◆ **To do**
The data below should be retyped exactly, with the pictures left out.

◆ **Records for this exercise**
--------------------------------------------------
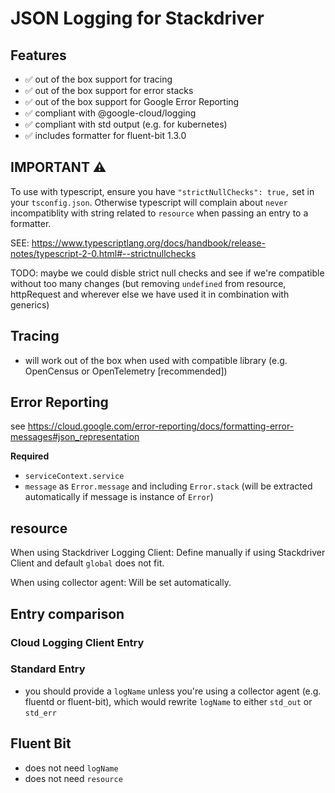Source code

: # JSON Logging for Stackdriver

## Features

- ✅ out of the box support for tracing
- ✅ out of the box support for error stacks
- ✅ out of the box support for Google Error Reporting
- ✅ compliant with @google-cloud/logging
- ✅ compliant with std output (e.g. for kubernetes)
- ✅ includes formatter for fluent-bit 1.3.0

## IMPORTANT ⚠️

To use with typescript, ensure you have `"strictNullChecks": true,` set in your `tsconfig.json`. Otherwise typescript will complain about `never` incompatiblity with string related to `resource` when passing an entry to a formatter.

SEE: https://www.typescriptlang.org/docs/handbook/release-notes/typescript-2-0.html#--strictnullchecks

TODO: maybe we could disble strict null checks and see if we're compatible without too many changes (but removing `undefined` from resource, httpRequest and wherever else we have used it in combination with generics)

## Tracing

- will work out of the box when used with compatible library (e.g. OpenCensus or OpenTelemetry [recommended])

## Error Reporting

see https://cloud.google.com/error-reporting/docs/formatting-error-messages#json_representation

**Required**

- `serviceContext.service`
- `message` as `Error.message` and including `Error.stack` (will be extracted automatically if message is instance of `Error`)

## resource

When using Stackdriver Logging Client:
Define manually if using Stackdriver Client and default `global` does not fit.

When using collector agent:
Will be set automatically.

## Entry comparison

### Cloud Logging Client Entry

### Standard Entry

- you should provide a `logName` unless you're using a collector agent (e.g. fluentd or fluent-bit), which would rewrite `logName` to either `std_out` or `std_err`

## Fluent Bit

- does not need `logName`
- does not need `resource`
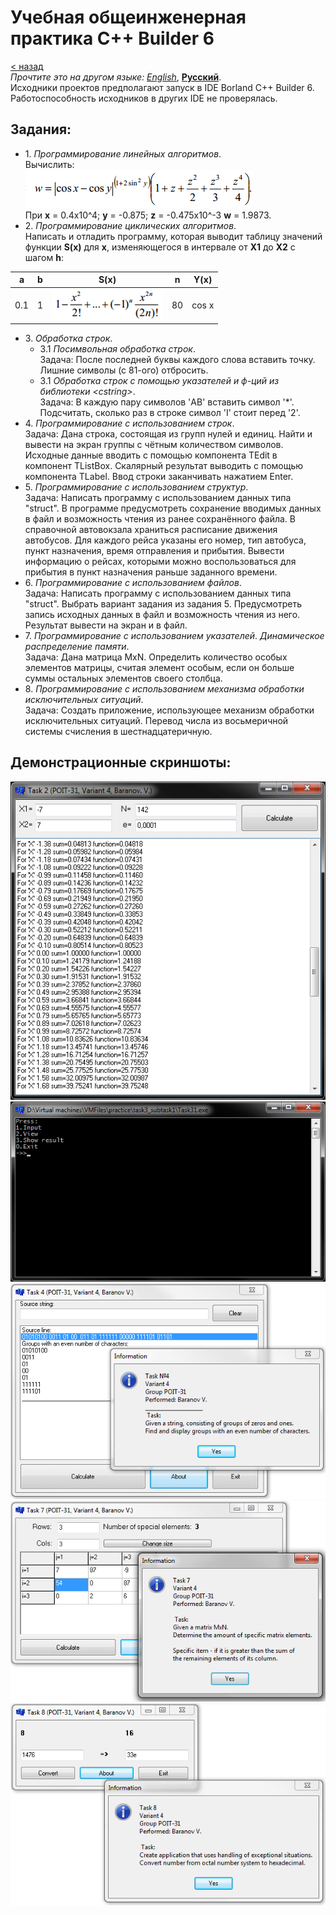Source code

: # Учебная общеинженерная практика C++ Builder 6
[&lt; назад](../)  
*Прочтите это на другом языке:* *[English](README.en.md)*, **[Русский](README.md)**.  
Исходники проектов предполагают запуск в IDE Borland C++ Builder 6.  
Работоспособность исходников в других IDE не проверялась.

## Задания:
* 1. *Программирование линейных алгоритмов*.  
Вычислить:  
![Формула задания 1](screenshots/task1_formula.png)  
При **x** = 0.4x10^4; **y** = -0.875; **z** = -0.475x10^-3 **w** = 1.9873.
* 2. *Программирование циклических алгоритмов*.  
Hаписать и отладить программу, которая выводит таблицу значений функции **S(x)** для **х**, изменяющегося в интервале от **X1** до **X2** c шагом **h**:  
<table><thead><tr><th>a</th><th>b</th><th>S(x)</th><th>n</th><th>Y(x)</th></tr></thead><tbody><tr><td>0.1</td><td>1</td><td><img src="screenshots/task2_formula.png" alt="Формула задания 2"></td><td>80</td><td>cos x</td></tr></tbody></table>  

* 3. *Обработка строк*.
  * 3.1 *Посимвольная обработка строк*.  
  Задача: После последней буквы каждого слова вставить точку. Лишние символы (с 81-ого) отбросить.  
  * 3.1 *Обработка строк с помощью указателей и ф-ций из библиотеки &lt;cstring&gt;*.  
  Задача: В каждую пару символов 'AB' вставить символ '\*'. Подсчитать, сколько раз в строке символ 'I' стоит перед '2'.
* 4. *Программирование с использованием строк*.  
Задача: Дана строка, состоящая из групп нулей и единиц. Найти и вывести на экран группы с чётным количеством символов. Исходные данные вводить с помощью компонента TEdit в компонент TListBox. Скалярный результат выводить с помощью компонента TLabel. Ввод строки заканчивать нажатием Enter.
* 5. *Программирование с использованием структур*.  
Задача: Написать программу с использованием данных типа "struct". В программе предусмотреть сохранение вводимых данных в файл и возможность чтения из ранее сохранённого файла. В справочной автовокзала храниться расписание движения автобусов. Для каждого рейса указаны его номер, тип автобуса, пункт назначения, время отправления и прибытия. Вывести информацию о рейсах, которыми можно воспользоваться для прибытия в пункт назначения раньше заданного времени.
* 6. *Программирование с использованием файлов*.  
Задача: Написать программу с использованием данных типа "struct". Выбрать вариант задания из задания 5. Предусмотреть запись исходных данных в файл и возможность чтения из него. Результат вывести на экран и в файл.
* 7. *Программирование с использованием указателей*. *Динамическое распределение памяти*.  
Задача: Дана матрица MxN. Определить количество особых элементов матрицы, считая элемент особым, если он больше суммы остальных элементов своего столбца.
* 8. *Программирование с использованием механизма обработки исключительных ситуаций*.  
Задача: Создать приложение, использующее механизм обработки исключительных ситуаций. Перевод числа из восьмеричной системы счисления в шестнадцатеричную.

## Демонстрационные скриншоты:

![Задание 2](screenshots/task2.png)
![Задание 3](screenshots/task3.png)
![Задание 4](screenshots/task4.png)
![Задание 7](screenshots/task7.png)
![Задание 8](screenshots/task8.png)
--------------------------------------------------
◆ **Solution for this task**
Source code

: # JSON Logging for Stackdriver

## Features

- ✅ out of the box support for tracing
- ✅ out of the box support for error stacks
- ✅ out of the box support for Google Error Reporting
- ✅ compliant with @google-cloud/logging
- ✅ compliant with std output (e.g. for kubernetes)
- ✅ includes formatter for fluent-bit 1.3.0

## IMPORTANT ⚠️

To use with typescript, ensure you have `"strictNullChecks": true,` set in your `tsconfig.json`. Otherwise typescript will complain about `never` incompatiblity with string related to `resource` when passing an entry to a formatter.

SEE: https://www.typescriptlang.org/docs/handbook/release-notes/typescript-2-0.html#--strictnullchecks

TODO: maybe we could disble strict null checks and see if we're compatible without too many changes (but removing `undefined` from resource, httpRequest and wherever else we have used it in combination with generics)

## Tracing

- will work out of the box when used with compatible library (e.g. OpenCensus or OpenTelemetry [recommended])

## Error Reporting

see https://cloud.google.com/error-reporting/docs/formatting-error-messages#json_representation

**Required**

- `serviceContext.service`
- `message` as `Error.message` and including `Error.stack` (will be extracted automatically if message is instance of `Error`)

## resource

When using Stackdriver Logging Client:
Define manually if using Stackdriver Client and default `global` does not fit.

When using collector agent:
Will be set automatically.

## Entry comparison

### Cloud Logging Client Entry

### Standard Entry

- you should provide a `logName` unless you're using a collector agent (e.g. fluentd or fluent-bit), which would rewrite `logName` to either `std_out` or `std_err`

## Fluent Bit

- does not need `logName`
- does not need `resource`
Source code

: # Учебная общеинженерная практика C++ Builder 6
[&lt; назад](../)  
*Прочтите это на другом языке:* *[English](README.en.md)*, **[Русский](README.md)**.  
Исходники проектов предполагают запуск в IDE Borland C++ Builder 6.  
Работоспособность исходников в других IDE не проверялась.

## Задания:
* 1. *Программирование линейных алгоритмов*.  
Вычислить:  
![Формула задания 1](screenshots/task1_formula.png)  
При **x** = 0.4x10^4; **y** = -0.875; **z** = -0.475x10^-3 **w** = 1.9873.
* 2. *Программирование циклических алгоритмов*.  
Hаписать и отладить программу, которая выводит таблицу значений функции **S(x)** для **х**, изменяющегося в интервале от **X1** до **X2** c шагом **h**:  
<table><thead><tr><th>a</th><th>b</th><th>S(x)</th><th>n</th><th>Y(x)</th></tr></thead><tbody><tr><td>0.1</td><td>1</td><td><img src="screenshots/task2_formula.png" alt="Формула задания 2"></td><td>80</td><td>cos x</td></tr></tbody></table>  

* 3. *Обработка строк*.
  * 3.1 *Посимвольная обработка строк*.  
  Задача: После последней буквы каждого слова вставить точку. Лишние символы (с 81-ого) отбросить.  
  * 3.1 *Обработка строк с помощью указателей и ф-ций из библиотеки &lt;cstring&gt;*.  
  Задача: В каждую пару символов 'AB' вставить символ '\*'. Подсчитать, сколько раз в строке символ 'I' стоит перед '2'.
* 4. *Программирование с использованием строк*.  
Задача: Дана строка, состоящая из групп нулей и единиц. Найти и вывести на экран группы с чётным количеством символов. Исходные данные вводить с помощью компонента TEdit в компонент TListBox. Скалярный результат выводить с помощью компонента TLabel. Ввод строки заканчивать нажатием Enter.
* 5. *Программирование с использованием структур*.  
Задача: Написать программу с использованием данных типа "struct". В программе предусмотреть сохранение вводимых данных в файл и возможность чтения из ранее сохранённого файла. В справочной автовокзала храниться расписание движения автобусов. Для каждого рейса указаны его номер, тип автобуса, пункт назначения, время отправления и прибытия. Вывести информацию о рейсах, которыми можно воспользоваться для прибытия в пункт назначения раньше заданного времени.
* 6. *Программирование с использованием файлов*.  
Задача: Написать программу с использованием данных типа "struct". Выбрать вариант задания из задания 5. Предусмотреть запись исходных данных в файл и возможность чтения из него. Результат вывести на экран и в файл.
* 7. *Программирование с использованием указателей*. *Динамическое распределение памяти*.  
Задача: Дана матрица MxN. Определить количество особых элементов матрицы, считая элемент особым, если он больше суммы остальных элементов своего столбца.
* 8. *Программирование с использованием механизма обработки исключительных ситуаций*.  
Задача: Создать приложение, использующее механизм обработки исключительных ситуаций. Перевод числа из восьмеричной системы счисления в шестнадцатеричную.

## Демонстрационные скриншоты:

![Задание 2](screenshots/task2.png)
![Задание 3](screenshots/task3.png)
![Задание 4](screenshots/task4.png)
![Задание 7](screenshots/task7.png)
![Задание 8](screenshots/task8.png)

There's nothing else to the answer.